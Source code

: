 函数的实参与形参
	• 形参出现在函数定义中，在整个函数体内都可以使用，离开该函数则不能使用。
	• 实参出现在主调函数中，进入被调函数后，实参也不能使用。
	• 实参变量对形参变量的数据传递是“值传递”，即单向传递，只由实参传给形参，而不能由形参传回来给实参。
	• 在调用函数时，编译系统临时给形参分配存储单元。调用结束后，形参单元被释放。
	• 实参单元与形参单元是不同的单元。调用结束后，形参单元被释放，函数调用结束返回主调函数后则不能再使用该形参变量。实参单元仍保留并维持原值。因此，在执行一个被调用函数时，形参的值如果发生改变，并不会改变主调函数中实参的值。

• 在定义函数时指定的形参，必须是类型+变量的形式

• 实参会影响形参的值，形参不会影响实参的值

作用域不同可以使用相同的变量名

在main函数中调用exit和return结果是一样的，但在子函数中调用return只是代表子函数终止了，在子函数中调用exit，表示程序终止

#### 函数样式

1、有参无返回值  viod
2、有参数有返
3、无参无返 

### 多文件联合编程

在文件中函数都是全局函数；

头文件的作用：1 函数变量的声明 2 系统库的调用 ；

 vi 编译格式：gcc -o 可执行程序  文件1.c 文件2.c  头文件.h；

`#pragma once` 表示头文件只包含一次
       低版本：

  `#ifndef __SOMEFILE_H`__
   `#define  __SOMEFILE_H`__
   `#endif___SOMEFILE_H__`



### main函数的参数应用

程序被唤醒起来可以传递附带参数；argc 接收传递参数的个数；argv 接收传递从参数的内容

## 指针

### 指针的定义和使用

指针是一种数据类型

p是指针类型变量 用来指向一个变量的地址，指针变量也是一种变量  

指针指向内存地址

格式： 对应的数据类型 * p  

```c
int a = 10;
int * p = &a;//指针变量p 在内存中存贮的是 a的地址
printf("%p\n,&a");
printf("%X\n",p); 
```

_EXERCISE_.
Nothing in the data above should change. Please copy it all.

_ANSWER TO THE PROBLEM_.
Source code

: 函数的实参与形参
	• 形参出现在函数定义中，在整个函数体内都可以使用，离开该函数则不能使用。
	• 实参出现在主调函数中，进入被调函数后，实参也不能使用。
	• 实参变量对形参变量的数据传递是“值传递”，即单向传递，只由实参传给形参，而不能由形参传回来给实参。
	• 在调用函数时，编译系统临时给形参分配存储单元。调用结束后，形参单元被释放。
	• 实参单元与形参单元是不同的单元。调用结束后，形参单元被释放，函数调用结束返回主调函数后则不能再使用该形参变量。实参单元仍保留并维持原值。因此，在执行一个被调用函数时，形参的值如果发生改变，并不会改变主调函数中实参的值。

• 在定义函数时指定的形参，必须是类型+变量的形式

• 实参会影响形参的值，形参不会影响实参的值

作用域不同可以使用相同的变量名

在main函数中调用exit和return结果是一样的，但在子函数中调用return只是代表子函数终止了，在子函数中调用exit，表示程序终止

#### 函数样式

1、有参无返回值  viod
2、有参数有返
3、无参无返 

### 多文件联合编程

在文件中函数都是全局函数；

头文件的作用：1 函数变量的声明 2 系统库的调用 ；

 vi 编译格式：gcc -o 可执行程序  文件1.c 文件2.c  头文件.h；

`#pragma once` 表示头文件只包含一次
       低版本：

  `#ifndef __SOMEFILE_H`__
   `#define  __SOMEFILE_H`__
   `#endif___SOMEFILE_H__`



### main函数的参数应用

程序被唤醒起来可以传递附带参数；argc 接收传递参数的个数；argv 接收传递从参数的内容

## 指针

### 指针的定义和使用

指针是一种数据类型

p是指针类型变量 用来指向一个变量的地址，指针变量也是一种变量  

指针指向内存地址

格式： 对应的数据类型 * p  

```c
int a = 10;
int * p = &a;//指针变量p 在内存中存贮的是 a的地址
printf("%p\n,&a");
printf("%X\n",p); 
```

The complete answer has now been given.